Hasło przewodnie wydarzenia brzmiało „Szczerze, osobiście, blisko”. W ten sposób koncern chciał podkreślić, jak bardzo zależy mu na bezpośrednim kontakcie ze sprzedawcami. W tym roku na wydarzenie organizator zaprosił więc też biura, które wcześniej nie współpracowały z nim zbyt ściśle.
Travelconnexion poświęcony był prezentacji oferty, nowoczesnych rozwiązań technologicznych oraz technik sprzedażowych. Jednym z głównych wystawców była firma Billpay oferująca zakupy na raty, z którą koncern nawiązał właśnie współpracę. Oferowana przez nią pożyczka oferowana jest za pośrednictwem systemu rezerwacyjnego, dzięki czemu agent automatycznie może sprawdzić zdolność kredytową turysty. Agenci mieli też okazję wypróbować platformę do sprzedaży usług dodatkowych Cook&Book i projekt „Mein Zimmer”, który pozwala klientom wybrać konkretny pokój w hotelu.
Stefanie Berk, prezes Thomasa Cooka w Niemczech podkreśla, że w tym roku na udział w wydarzeniu zdecydowało się wielu tureckich hotelarzy. Jak tłumaczy, właściciele obiektów w Turcji stale inwestują w jakość oferty, co znalazło odzwierciedlenie w wynikach konkursu Sunny Heart Awards dla najchętniej wybieranych hoteli. Paloma Oceana Resort w Side wygrał pierwszą nagrodę w kategorii „wschodniej części basenu Morza Śródziemnego”. W Hiszpanii najlepszy okazał się Lopesan Costa Meloneras na Gran Canarii, a w grupie „ciepłych kierunków” zwyciężył Casa Cook na Rodos. Iberostar Bavaro Suites na Dominikanie został uznany za najlepszy wśród obiektów z regionu Afryki, Karaibów i Ameryki Południowej.

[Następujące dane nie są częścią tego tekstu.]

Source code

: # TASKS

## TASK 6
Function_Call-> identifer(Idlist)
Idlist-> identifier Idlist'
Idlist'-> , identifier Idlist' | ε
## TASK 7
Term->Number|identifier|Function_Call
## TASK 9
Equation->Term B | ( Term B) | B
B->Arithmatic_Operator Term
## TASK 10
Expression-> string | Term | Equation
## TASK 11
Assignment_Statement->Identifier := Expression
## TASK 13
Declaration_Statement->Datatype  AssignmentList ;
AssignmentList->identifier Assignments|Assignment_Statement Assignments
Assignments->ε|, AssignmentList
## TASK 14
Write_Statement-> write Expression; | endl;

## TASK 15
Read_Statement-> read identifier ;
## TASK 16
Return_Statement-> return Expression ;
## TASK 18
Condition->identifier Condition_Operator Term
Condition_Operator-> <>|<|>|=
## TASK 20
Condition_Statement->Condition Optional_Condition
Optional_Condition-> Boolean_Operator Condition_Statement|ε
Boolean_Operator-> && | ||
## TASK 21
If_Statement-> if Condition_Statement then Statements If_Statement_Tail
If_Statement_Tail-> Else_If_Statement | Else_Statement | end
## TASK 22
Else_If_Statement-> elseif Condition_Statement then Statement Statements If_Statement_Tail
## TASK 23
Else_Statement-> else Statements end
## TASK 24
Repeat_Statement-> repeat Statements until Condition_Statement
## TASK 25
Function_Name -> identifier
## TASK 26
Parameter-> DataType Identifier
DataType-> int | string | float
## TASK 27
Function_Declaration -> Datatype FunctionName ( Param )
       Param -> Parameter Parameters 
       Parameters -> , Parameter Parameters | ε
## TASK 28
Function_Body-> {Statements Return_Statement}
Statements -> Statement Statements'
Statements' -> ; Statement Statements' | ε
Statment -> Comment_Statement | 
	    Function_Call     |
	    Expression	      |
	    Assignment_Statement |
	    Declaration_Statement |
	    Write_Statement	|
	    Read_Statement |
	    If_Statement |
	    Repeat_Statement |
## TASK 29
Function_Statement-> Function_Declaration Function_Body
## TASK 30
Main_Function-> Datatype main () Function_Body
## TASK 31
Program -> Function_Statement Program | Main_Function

Stefanie Berk zapowiada, że koncern będzie kontynuował tradycję organizowania dużej imprezy raz do roku. Przed paroma laty firma próbowała zmienić ten zwyczaj i zapraszała agentów na typowe spotkania, które odbywały się w różnych częściach kraju. Zdaniem prezes Berk jedno wydarzenie na wielką skalę sprawdza się jednak lepiej.